Fragment-based discovery of a new family of non-peptidic small-molecule cyclophilin inhibitors with potent antiviral activities

Cyclophilins are peptidyl-prolyl cis/trans isomerases (PPIase) that catalyse the interconversion of the peptide bond at proline residues. Several cyclophilins play a pivotal role in the life cycle of a number of viruses. The existing cyclophilin inhibitors, all derived from cyclosporine A or sanglifehrin A, have disadvantages, including their size, potential for side effects unrelated to cyclophilin inhibition and drug–drug interactions, unclear antiviral spectrum and manufacturing issues. Here we use a fragment-based drug discovery approach using nucleic magnetic resonance, X-ray crystallography and structure-based compound optimization to generate a new family of non-peptidic, small-molecule cyclophilin inhibitors with potent in vitro PPIase inhibitory activity and antiviral activity against hepatitis C virus, human immunodeficiency virus and coronaviruses.
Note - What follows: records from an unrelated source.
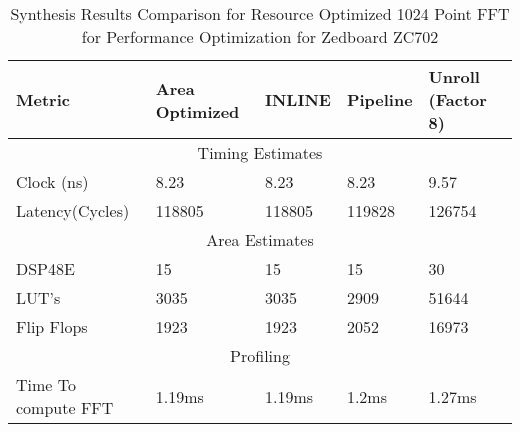 \begin{table}[H]
\centering
\caption{Synthesis Results Comparison for Resource Optimized 1024 Point FFT for Performance Optimization for Zedboard ZC702}
\label{Table 4.3}
\begin{tabular}{||m{4cm}|m{2.5cm}|m{2.5cm}|m{2.5cm}|m{2.5cm}||}
\hline
Metric & Area Optimized & INLINE & Pipeline & Unroll (Factor 8)\\
\hline
\multicolumn{5}{||c||}{Timing Estimates}\\
\hline
Clock (ns)&8.23 &8.23&8.23& 9.57\\
\hline
Latency(Cycles) &118805 & 118805 &119828 &126754\\
\hline
\multicolumn{5}{||c||}{Area Estimates}\\
\hline
DSP48E & 15& 15 &15 & 30 \\
\hline
LUT's & 3035 & 3035 &2909 &51644\\
\hline
Flip Flops & 1923 & 1923 & 2052 &16973\\
\hline	
\multicolumn{5}{||c||}{Profiling}\\
\hline
Time To compute FFT &1.19ms&1.19ms&1.2ms&1.27ms\\
\hline
\end{tabular}

\end{table}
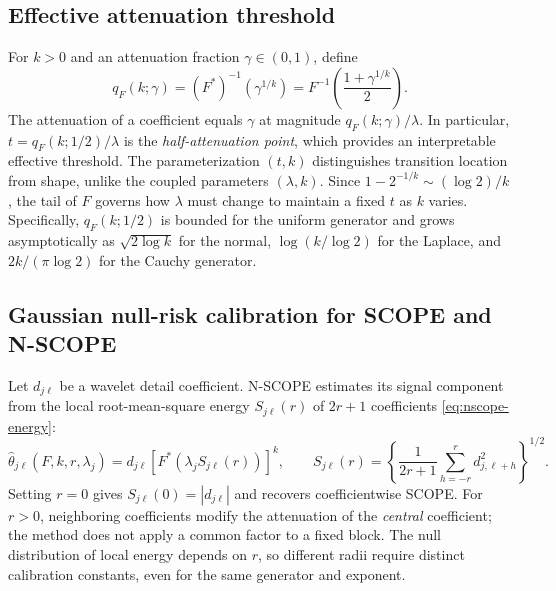 \documentclass[12pt]{article}
\theoremstyle{definition}
\theoremstyle{definition}
\begin{document}
\subsection{Effective attenuation threshold}
\label{sec:threshold}

For $k>0$ and an attenuation fraction $\gamma\in(0,1)$, define
\begin{equation}
q_F(k;\gamma)
  =(F^*)^{-1}(\gamma^{1/k})
  =F^{-1}\!\left(\frac{1+\gamma^{1/k}}{2}\right).
\label{eq:qF}
\end{equation}
The attenuation of a coefficient equals $\gamma$ at magnitude
$q_F(k;\gamma)/\lambda$. In particular,
$t=q_F(k;1/2)/\lambda$ is the \emph{half-attenuation point},
which provides an interpretable effective threshold. The
parameterization $(t,k)$ distinguishes transition location from
shape, unlike the coupled parameters $(\lambda,k)$. Since
$1-2^{-1/k}\sim(\log2)/k$, the tail of $F$ governs how $\lambda$
must change to maintain a fixed $t$ as $k$ varies. Specifically,
$q_F(k;1/2)$ is bounded for the uniform generator and grows
asymptotically as $\sqrt{2\log k}$ for the normal,
$\log(k/\log2)$ for the Laplace, and $2k/(\pi\log2)$ for
the Cauchy generator.

\subsection{Gaussian null-risk calibration for SCOPE and N-SCOPE}
\label{sec:nullrisk}

Let $d_{j\ell}$ be a wavelet detail coefficient. N-SCOPE estimates its
signal component from the local root-mean-square energy $S_{j\ell}(r)$
of $2r+1$ coefficients \eqref{eq:nscope-energy}:
\begin{equation}
\widehat\theta_{j\ell}(F,k,r,\lambda_j)
 = d_{j\ell}\left[F^*\!\left(\lambda_j S_{j\ell}(r)\right)\right]^k,
\qquad
S_{j\ell}(r)=\left\{\frac{1}{2r+1}
   \sum_{h=-r}^{r}d_{j,\ell+h}^2\right\}^{1/2}.
\label{eq:cal-nscope}
\end{equation}
Setting $r=0$ gives $S_{j\ell}(0)=|d_{j\ell}|$ and recovers
coefficientwise SCOPE. For $r>0$, neighboring coefficients modify
the attenuation of the \emph{central} coefficient; the method does
not apply a common factor to a fixed block. The null distribution
of local energy depends on $r$, so different radii require distinct
calibration constants, even for the same generator and exponent.
\end{document}
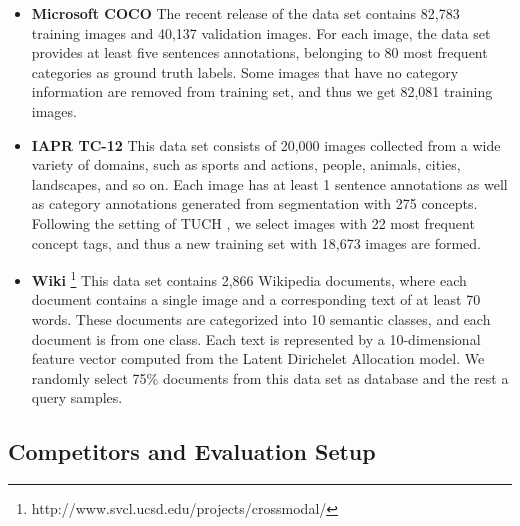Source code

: \documentclass[10pt,journal,twocolumn]{IEEEtran}
\begin{document}
\begin{itemize}
\item \textbf{Microsoft COCO} \cite{Microsoft-COCO} The recent release of the data set contains 82,783 training images and 40,137 validation images. For each image, the data set provides at least five sentences annotations, belonging to 80 most frequent categories as ground truth labels. Some images that have no category information are removed from training set, and thus we get 82,081 training images.
\item \textbf{IAPR TC-12} \cite{IAPR-TC} This data set consists of 20,000 images collected from a wide variety of domains, such as sports and actions, people, animals, cities, landscapes, and so on. Each image has at least 1 sentence annotations as well as category annotations generated from segmentation with 275 concepts. Following the setting of TUCH \cite{TUCH}, we select images with 22 most frequent concept tags, and thus a new training set with 18,673 images are formed.
\item \textbf{Wiki} \footnote{http://www.svcl.ucsd.edu/projects/crossmodal/} This data set contains 2,866 Wikipedia documents, where each document contains a single image and a corresponding text of at least 70 words. These documents are categorized into 10 semantic classes, and each document is from one class. Each text is represented by a 10-dimensional feature vector computed from the Latent Dirichelet Allocation model. We randomly select 75\% documents from this data set as database and the rest a query samples.
\end{itemize}



\subsection{Competitors and Evaluation Setup}
\end{document}
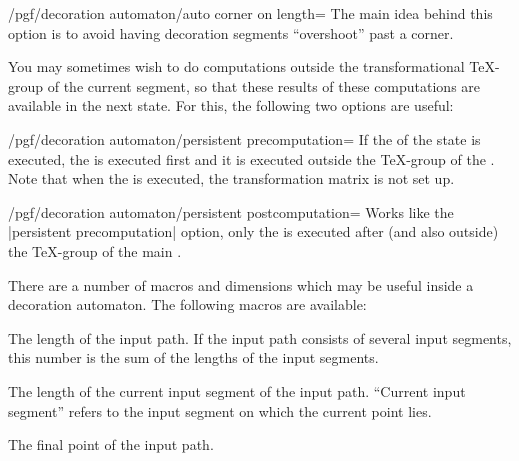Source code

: \begin{command}{\pgfdeclaredecoration{}}
\begin{command}{\state{}}
\begin{key}{/pgf/decoration automaton/auto corner on length=}
            The main idea behind this option is to avoid having decoration
            segments ``overshoot'' past a corner.
        \end{key}

        You may sometimes wish to do computations outside the transformational
        \TeX-group of the current segment, so that these results of these
        computations are available in the next state. For this, the following
        two options are useful:

        \begin{key}{/pgf/decoration automaton/persistent precomputation=}
            If the  of the state is executed, the  is
            executed first and it is executed outside the \TeX-group of the
            . Note that when the  is executed, the
            transformation matrix is not set up.
        \end{key}

        \begin{key}{/pgf/decoration automaton/persistent postcomputation=}
            Works like the |persistent precomputation| option, only the
             is executed after (and also outside) the \TeX-group
            of the main .
        \end{key}

        There are a number of macros and dimensions which may be useful inside
        a decoration automaton. The following macros are available:

        \begin{command}{\pgfdecoratedpathlength}
            The length of the input path. If the input path consists of several
            input segments, this number is the sum of the lengths of the input
            segments.
        \end{command}

        \begin{command}{\pgfdecoratedinputsegmentlength}
            The length of the current input segment of the input path.
            ``Current input segment''  refers to the input segment on which the
            current point lies.
        \end{command}

        \begin{command}{\pgfpointdecoratedpathlast}
            The final point of the input path.
        \end{command}


\end{command}
\end{command}
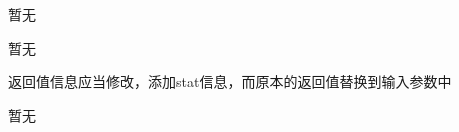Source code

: \begin{DoxyRefList}
%
暂无  
\item[成员 \mbox{\hyperlink{namespace_utility_1_1_numerical_a5932b4c8b0de61de2476bd46c2306b2d}{Utility::Numerical::Least\+Square\+Fitting}} (std\+::vector$<$ double $>$ \&v, std\+::vector$<$ double $>$ \&b, std\+::vector$<$ std\+::function$<$ double(double)$>$ $>$ \&f, std\+::vector$<$ double $>$ \&w)]\label{todo__todo000003}%
%
暂无  
\item[成员 \mbox{\hyperlink{namespace_utility_1_1_numerical_abdc7139623bdae1909c9fc438a3ccf0a}{Utility::Numerical::Mutli\+Linear\+Least\+Square\+Fitting}} (std\+::vector$<$ double $>$ \&A, std\+::vector$<$ double $>$ \&b, int n, int m)]\label{todo__todo000004}%
%
返回值信息应当修改，添加stat信息，而原本的返回值替换到输入参数中  
\item[成员 \mbox{\hyperlink{namespace_utility_1_1_numerical_a9af1d3a02a8d82bbb20ac1b16ec9d44b}{Utility::Numerical::Romberg\+Integration}} (const double begin, const double end, std\+::function$<$ double(double)$>$ fun, const double converge)]\label{todo__todo000001}%
%
暂无 
\end{DoxyRefList}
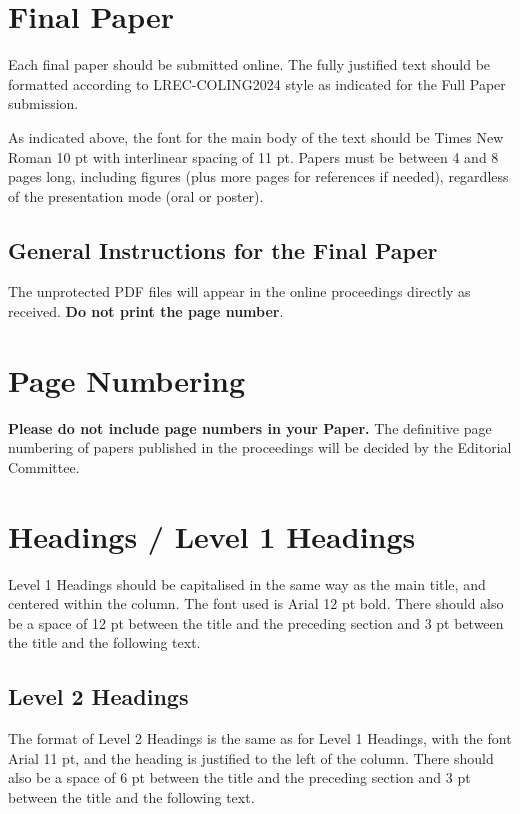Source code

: \documentclass[10pt, a4paper]{article}
\begin{document}
\section{Final Paper}

Each final paper should be submitted online. The fully justified text should be formatted according to LREC-COLING2024 style as indicated for the Full Paper submission.

As indicated above, the font for the main body of the text should be Times  New Roman 10 pt with interlinear spacing of 11 pt. Papers must be between 4 and 8 pages long, including figures (plus more pages for references if needed), regardless of the presentation mode (oral or poster).

\subsection{General Instructions for the Final Paper}

The unprotected PDF files will appear in the online proceedings directly as received. \textbf{Do not print the page number}.

\section{Page Numbering}

\textbf{Please do not include page numbers in your Paper.} The definitive page numbering of papers published in the proceedings will be decided by the Editorial Committee.

\section{Headings / Level 1 Headings} 

Level 1 Headings should be capitalised in the same way as the main title, and centered within the column. The font used is Arial 12 pt bold. There should also be a space of 12 pt between the title and the preceding section and 3 pt between the title and the following text.

\subsection{Level 2 Headings}

The format of Level 2 Headings is the same as for Level 1 Headings, with the font Arial 11 pt, and the heading is justified to the left of the column. There should also be a space of 6 pt between the title and the preceding section and 3 pt between the title and the following text.
\end{document}
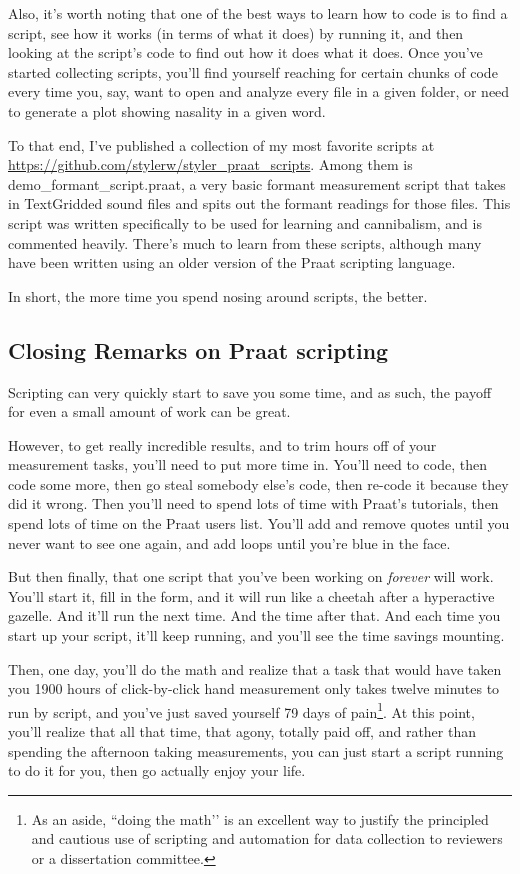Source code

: \documentclass[11pt]{article}
\begin{document}
Also, it's worth noting that one of the best ways to learn how to code
is to find a script, see how it works (in terms of what it does) by
running it, and then looking at the script's code to find out how it
does what it does. Once you've started collecting scripts, you'll find
yourself reaching for certain chunks of code every time you, say, want
to open and analyze every file in a given folder, or need to generate a
plot showing nasality in a given word.

To that end, I've published a collection of my most favorite scripts at
\url{https://github.com/stylerw/styler_praat_scripts}. Among them is
demo\_formant\_script.praat, a very basic formant measurement script
that takes in TextGridded sound files and spits out the formant readings
for those files. This script was written specifically to be used for
learning and cannibalism, and is commented heavily. There's much to
learn from these scripts, although many have been written using an older
version of the Praat scripting language.

In short, the more time you spend nosing around scripts, the better.

\hypertarget{closing-remarks-on-praat-scripting}{%
\subsection{Closing Remarks on Praat
scripting}\label{closing-remarks-on-praat-scripting}}

Scripting can very quickly start to save you some time, and as such, the
payoff for even a small amount of work can be great.

However, to get really incredible results, and to trim hours off of your
measurement tasks, you'll need to put more time in. You'll need to code,
then code some more, then go steal somebody else's code, then re-code it
because they did it wrong. Then you'll need to spend lots of time with
Praat's tutorials, then spend lots of time on the Praat users list.
You'll add and remove quotes until you never want to see one again, and
add loops until you're blue in the face.

But then finally, that one script that you've been working on
\emph{forever} will work. You'll start it, fill in the form, and it will
run like a cheetah after a hyperactive gazelle. And it'll run the next
time. And the time after that. And each time you start up your script,
it'll keep running, and you'll see the time savings mounting.

Then, one day, you'll do the math and realize that a task that would
have taken you 1900 hours of click-by-click hand measurement only takes
twelve minutes to run by script, and you've just saved yourself 79 days
of
pain\footnote{As an aside, ``doing the math’’ is an excellent way to justify the principled and cautious use of scripting and automation for data collection to reviewers or a dissertation committee.}.
At this point, you'll realize that all that time, that agony, totally
paid off, and rather than spending the afternoon taking measurements,
you can just start a script running to do it for you, then go actually
enjoy your life.
\end{document}
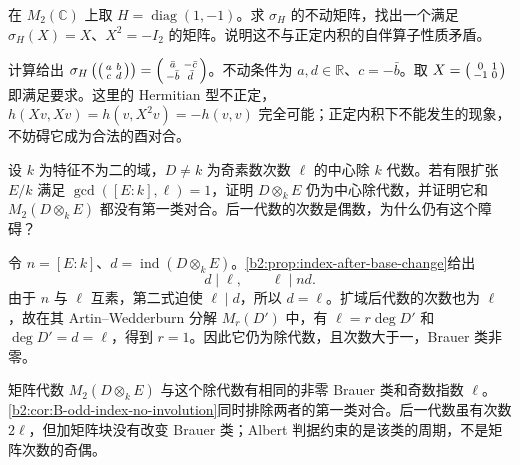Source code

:\begin{exercise}\label{b2:ex:B-indefinite-unitary}
	在 \(M_2(\mathbb C)\) 上取 \(H=\operatorname{diag}(1,-1)\)。求 \(\sigma_H\) 的不动矩阵，找出一个满足 \(\sigma_H(X)=X\)、\(X^2=-I_2\) 的矩阵。说明这不与正定内积的自伴算子性质矛盾。
\end{exercise}
\begin{solution}
	计算给出 \(\sigma_H\left(\begin{psmallmatrix}a&b\\c&d\end{psmallmatrix}\right)=\begin{psmallmatrix}\bar a&-\bar c\\-\bar b&\bar d\end{psmallmatrix}\)。不动条件为 \(a,d\in\mathbb R\)、\(c=-\bar b\)。取 \(X=\begin{psmallmatrix}0&1\\-1&0\end{psmallmatrix}\) 即满足要求。这里的 Hermitian 型不正定，\(h(Xv,Xv)=h(v,X^2v)=-h(v,v)\) 完全可能；正定内积下不能发生的现象，不妨碍它成为合法的酉对合。
\end{solution}

\begin{exercise}\label{b2:ex:B-no-odd-division-involution}
	设 \(k\) 为特征不为二的域，\(D\ne k\) 为奇素数次数 \(\ell\) 的中心除 \(k\) 代数。若有限扩张 \(E/k\) 满足 \(\gcd([E:k],\ell)=1\)，证明 \(D\otimes_kE\) 仍为中心除代数，并证明它和 \(M_2(D\otimes_kE)\) 都没有第一类对合。后一代数的次数是偶数，为什么仍有这个障碍？
\end{exercise}
\begin{solution}
	令 \(n=[E:k]\)、\(d=\operatorname{ind}(D\otimes_kE)\)。\cref{b2:prop:index-after-base-change}给出
	\[
		d\mid\ell,\qquad \ell\mid nd.
	\]
	由于 \(n\) 与 \(\ell\) 互素，第二式迫使 \(\ell\mid d\)，所以 \(d=\ell\)。扩域后代数的次数也为 \(\ell\)，故在其 Artin--Wedderburn 分解 \(M_r(D')\) 中，有 \(\ell=r\deg D'\) 和 \(\deg D'=d=\ell\)，得到 \(r=1\)。因此它仍为除代数，且次数大于一，Brauer 类非零。

	矩阵代数 \(M_2(D\otimes_kE)\) 与这个除代数有相同的非零 Brauer 类和奇数指数 \(\ell\)。\cref{b2:cor:B-odd-index-no-involution}同时排除两者的第一类对合。后一代数虽有次数 \(2\ell\)，但加矩阵块没有改变 Brauer 类；Albert 判据约束的是该类的周期，不是矩阵次数的奇偶。
\end{solution}

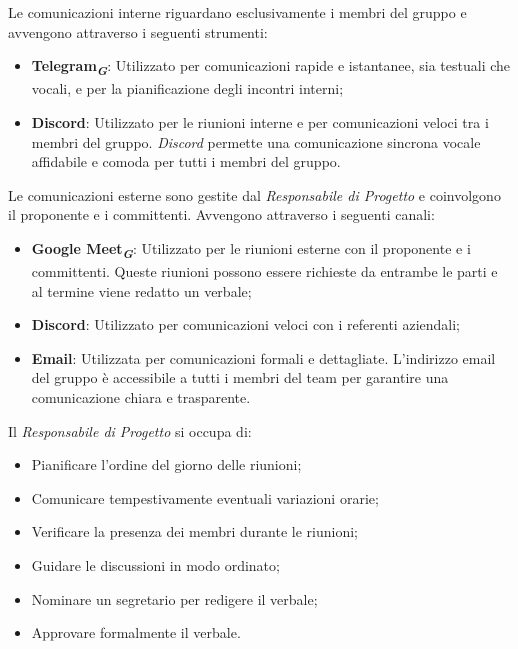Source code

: Le comunicazioni interne riguardano esclusivamente i membri del gruppo e avvengono attraverso i seguenti strumenti:
\begin{itemize}
    \item \textbf{Telegram}\textsubscript{\textit{\textbf{G}}}: Utilizzato per comunicazioni rapide e istantanee, sia testuali che vocali, e per la pianificazione degli incontri interni;
    \item \textbf{Discord}: Utilizzato per le riunioni interne e per comunicazioni veloci tra i membri del gruppo. \emph{Discord} permette una comunicazione sincrona vocale affidabile e comoda per tutti i membri del gruppo.
\end{itemize}

Le comunicazioni esterne sono gestite dal \emph{Responsabile di Progetto} e coinvolgono il proponente e i committenti. Avvengono attraverso i seguenti canali:
\begin{itemize}
    \item \textbf{Google Meet}\textsubscript{\textit{\textbf{G}}}: Utilizzato per le riunioni esterne con il proponente e i committenti. Queste riunioni possono essere richieste da entrambe le parti e al termine viene redatto un verbale;
    \item \textbf{Discord}: Utilizzato per comunicazioni veloci con i referenti aziendali;
    \item \textbf{Email}: Utilizzata per comunicazioni formali e dettagliate. L'indirizzo email del gruppo è accessibile a tutti i membri del team per garantire una comunicazione chiara e trasparente.
\end{itemize}

Il \emph{Responsabile di Progetto} si occupa di:
\begin{itemize}
    \item Pianificare l'ordine del giorno delle riunioni;
    \item Comunicare tempestivamente eventuali variazioni orarie;
    \item Verificare la presenza dei membri durante le riunioni;
    \item Guidare le discussioni in modo ordinato;
    \item Nominare un segretario per redigere il verbale;
    \item Approvare formalmente il verbale.
\end{itemize}

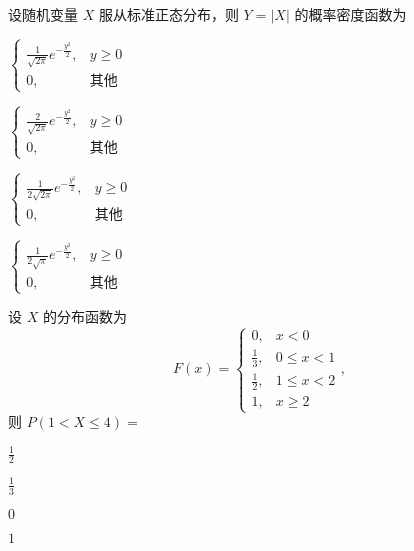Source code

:\documentclass{exam-zh}
\begin{document}
\begin{question}
  设随机变量 $X$ 服从标准正态分布，则 $Y = |X|$ 的概率密度函数为 \paren[B]
  \begin{choices}
    \item 
    $
    \begin{cases} 
    \frac{1}{\sqrt{2\pi}} e^{-\frac{y^2}{2}}, & y \geq 0 \\ 
    0, & \text{其他} 
    \end{cases}
    $
    
    \item 
    $
    \begin{cases} 
    \frac{2}{\sqrt{2\pi}} e^{-\frac{y^2}{2}}, & y \geq 0 \\ 
    0, & \text{其他} 
    \end{cases}
    $
    
    \item 
    $
    \begin{cases} 
    \frac{1}{2\sqrt{2\pi}} e^{-\frac{y^2}{2}}, & y \geq 0 \\ 
    0, & \text{其他} 
    \end{cases}
    $
    
    \item 
    $
    \begin{cases} 
    \frac{1}{2\sqrt{\pi}} e^{-\frac{y^2}{2}}, & y \geq 0 \\ 
    0, & \text{其他} 
    \end{cases}
    $
  \end{choices}
\end{question}

\begin{question}
  设 $X$ 的分布函数为  
  $$F(x) = 
  \begin{cases} 
  0, & x < 0 \\ 
  \frac{1}{3}, & 0 \leq x < 1 \\ 
  \frac{1}{2}, & 1 \leq x < 2 \\ 
  1, & x \geq 2 
  \end{cases},$$  
  则  
  $P(1 < X \leq 4) = $ \paren[A]
  \begin{choices}
    \item $\frac{1}{2}$  
    \item $\frac{1}{3}$  
    \item $0$  
    \item $1$  
  \end{choices}
\end{question}
\end{document}
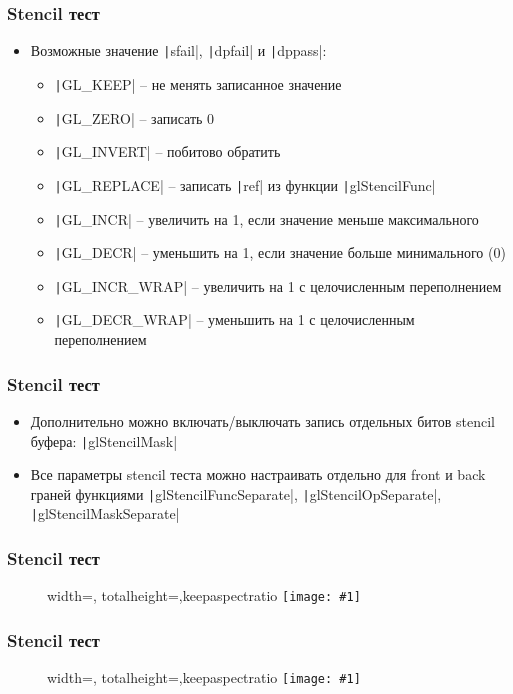 \documentclass[10pt]{beamer}
\newcommand{\slideimage}[1]{
  \begin{figure}
    \begin{adjustbox}{width=\textwidth, totalheight=\textheight-2\baselineskip-2\baselineskip,keepaspectratio}
      \texttt{[image: \#1]}
    \end{adjustbox}
  \end{figure}
}
\begin{document}
\begin{frame}[fragile]
\frametitle{Stencil тест}
\begin{itemize}
\item Возможные значение \texttt|sfail|, \texttt|dpfail| и \texttt|dppass|:
\begin{itemize}
\item \texttt|GL_KEEP| -- не менять записанное значение
\item \texttt|GL_ZERO| -- записать 0
\item \texttt|GL_INVERT| -- побитово обратить
\item \texttt|GL_REPLACE| -- записать \texttt|ref| из функции \texttt|glStencilFunc|
\item \texttt|GL_INCR| -- увеличить на 1, если значение меньше максимального
\item \texttt|GL_DECR| -- уменьшить на 1, если значение больше минимального (0)
\item \texttt|GL_INCR_WRAP| -- увеличить на 1 с целочисленным переполнением
\item \texttt|GL_DECR_WRAP| -- уменьшить на 1 с целочисленным переполнением
\end{itemize}
\end{itemize}
\end{frame}

\begin{frame}[fragile]
\frametitle{Stencil тест}
\begin{itemize}
\item Дополнительно можно включать/выключать запись отдельных битов stencil буфера: \texttt|glStencilMask|
\pause
\item Все параметры stencil теста можно настраивать отдельно для front и back граней функциями \texttt|glStencilFuncSeparate|, \texttt|glStencilOpSeparate|, \texttt|glStencilMaskSeparate|
\end{itemize}
\end{frame}

\begin{frame}[fragile]
\frametitle{Stencil тест}
\slideimage{stencil-example-1.png}
\end{frame}

\begin{frame}[fragile]
\frametitle{Stencil тест}
\slideimage{stencil-example-2.png}
\end{frame}
\end{document}
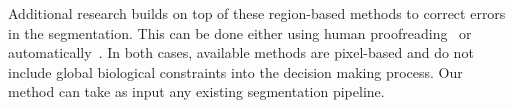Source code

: Additional research builds on top of these region-based methods to correct errors in the segmentation. This can be done either using human proofreading~\cite{haehn2017guided,haehn2014design,mojo2} or automatically~\cite{rolnick2017morphological,error_correction_using_CNN}. 
In both cases, available methods are pixel-based and do not include global biological constraints into the decision making process. 
Our method can take as input any existing segmentation pipeline.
This family of compounds has the potential for broad-spectrum, high-barrier-to-resistance treatment of viral infections.
Cyclophilins play a key role in the life cycle of many viruses and represent important drug targets for broad-spectrum antiviral therapies. Here, the authors use fragment-based drug discovery to develop non-peptidic inhibitors of human cyclophilins with high activity against replication of a number of viral families.